LOOFBOUROW, FREDERICK CHARLES

By Doris F. Salmon
Born in Atlantic, Cass County, Iowa, on 8 February 1874, Frederick Charles Loofbourow was educated in the public schools of Iowa. He moved with his parents to Utah in 1889 and graduated from the Ogden Military Academy in 1892. He received a law degree from the University of California at Berkeley in 1896 and was admitted to practice law in California, Utah, and the Supreme Court of the United States. He commenced his law practice in Salt Lake City in 1896. He married Maude Huntington Reed on 31 October 1901 and was the father of two sons. His wife died in 1930.

Loofbourow served as district attorney of the Third Judicial District of Utah from 1905 to 1911, and as district judge from 1911 to 1916, after which he resumed the practice of law. He was elected as a Republican to fill the vacancy caused by the death of Representative Elmer O. Leatherwood, and on the same day was elected to serve in his own right as representative to Congress. He served in the United States House of Representatives from 1930 to early 1933. An unsuccessful candidate for reelection in 1932, he resumed the practice of law in Salt Lake City.

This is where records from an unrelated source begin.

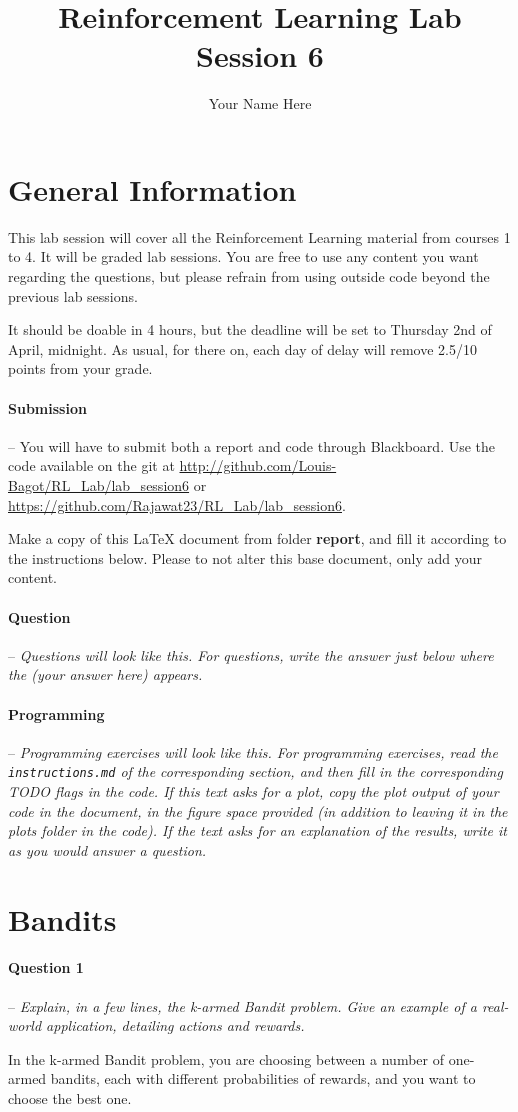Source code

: \documentclass[a4paper]{article}
\title{Reinforcement Learning Lab Session 6}
\author{Your Name Here}
\newcommand{\question}[2]{
\paragraph{Question #1} -- \textit{#2}

}
\newcommand{\programming}[1]{
\paragraph{Programming} -- \textit{#1}

}
\begin{document}
\maketitle
\section*{General Information}
This lab session will cover all the Reinforcement Learning material from courses 1 to 4. It will be graded lab sessions. You are free to use any content you want regarding the questions, but please refrain from using outside code beyond the previous lab sessions.

It should be doable in 4 hours, but the deadline will be set to Thursday 2nd of April, midnight. As usual, for there on, each day of delay will remove 2.5/10 points from your grade.

\paragraph{Submission} --
You will have to submit both a report and code through Blackboard. Use the code available on the git at \url{http://github.com/Louis-Bagot/RL_Lab/lab_session6} or \url{https://github.com/Rajawat23/RL_Lab/lab_session6}.

Make a copy of this LaTeX document from folder \textbf{report}, and fill it according to the instructions below. Please to not alter this base document, only add your content.

\question{}{Questions will look like this. For questions, write the answer just below where the (your answer here) appears.}
\programming{Programming exercises will look like this. For programming exercises, read the \texttt{instructions.md} of the corresponding section, and then fill in the corresponding TODO flags in the code. If this text asks for a plot, copy the plot output of your code in the document, in the figure space provided (in addition to leaving it in the plots folder in the code). If the text asks for an explanation of the results, write it as you would answer a question.}

\tableofcontents
\newpage

\section{Bandits}
\question{1}{Explain, in a few lines, the k-armed Bandit problem. Give an example of a real-world application, detailing actions and rewards.}
In the k-armed Bandit problem, you are choosing between a number of one-armed bandits, each with different probabilities of rewards, and you want to choose the best one.
\end{document}
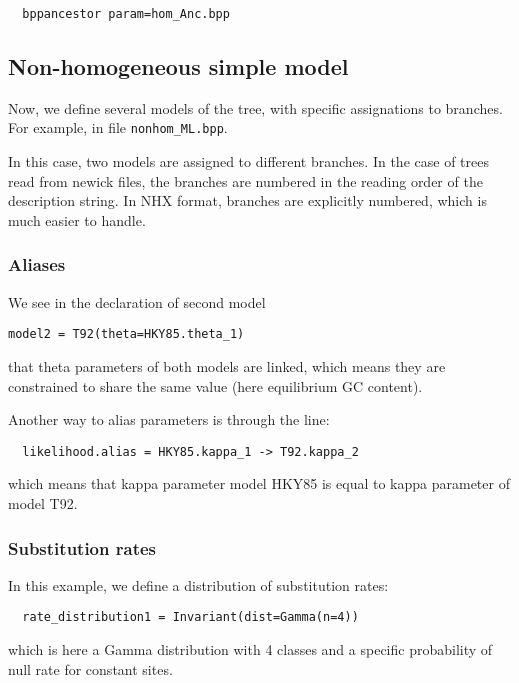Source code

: \documentclass{article}
\begin{document}
\begin{verbatim}
  bppancestor param=hom_Anc.bpp
\end{verbatim}

\subsection{Non-homogeneous simple model}

Now, we define several models of the tree, with specific assignations
to branches. For example, in file \verb#nonhom_ML.bpp#.

In this case, two models are assigned to different branches. In the
case of trees read from newick files, the branches are numbered in the
reading order of the description string. In NHX format, branches are
explicitly numbered, which is much easier to handle.

\subsubsection*{Aliases}

We see in the declaration of second model

\begin{verbatim}
model2 = T92(theta=HKY85.theta_1)
\end{verbatim}

that theta parameters of both models are linked, which means they are
constrained to share the same value (here equilibrium GC content).

Another way to alias parameters is through the line:

\begin{verbatim}
  likelihood.alias = HKY85.kappa_1 -> T92.kappa_2
\end{verbatim}

which means that kappa parameter model HKY85 is equal to kappa
parameter of model T92.

\subsubsection*{Substitution rates}

In this example, we define a distribution of substitution rates:

\begin{verbatim}
  rate_distribution1 = Invariant(dist=Gamma(n=4))
\end{verbatim}

which is here a Gamma distribution with 4 classes and a specific
probability of null rate for constant sites.
\end{document}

He was a member of the Salt Lake Board of Education from 1932 to 1939 and was also very active in the Children's Service Society. He was a member of Masonic Wasatch Lodge No. 1, and was a 33rd-degree honorary Mason. He was also a member of the El Kalsh Temple of the Shrine. After retiring from law practice, he frequently gave lectures on the Gutenberg Bible and demonstrated letterpress printing with movable type. He died in Salt Lake City on 8 July 1949. He remains were cremated and the ashes scattered.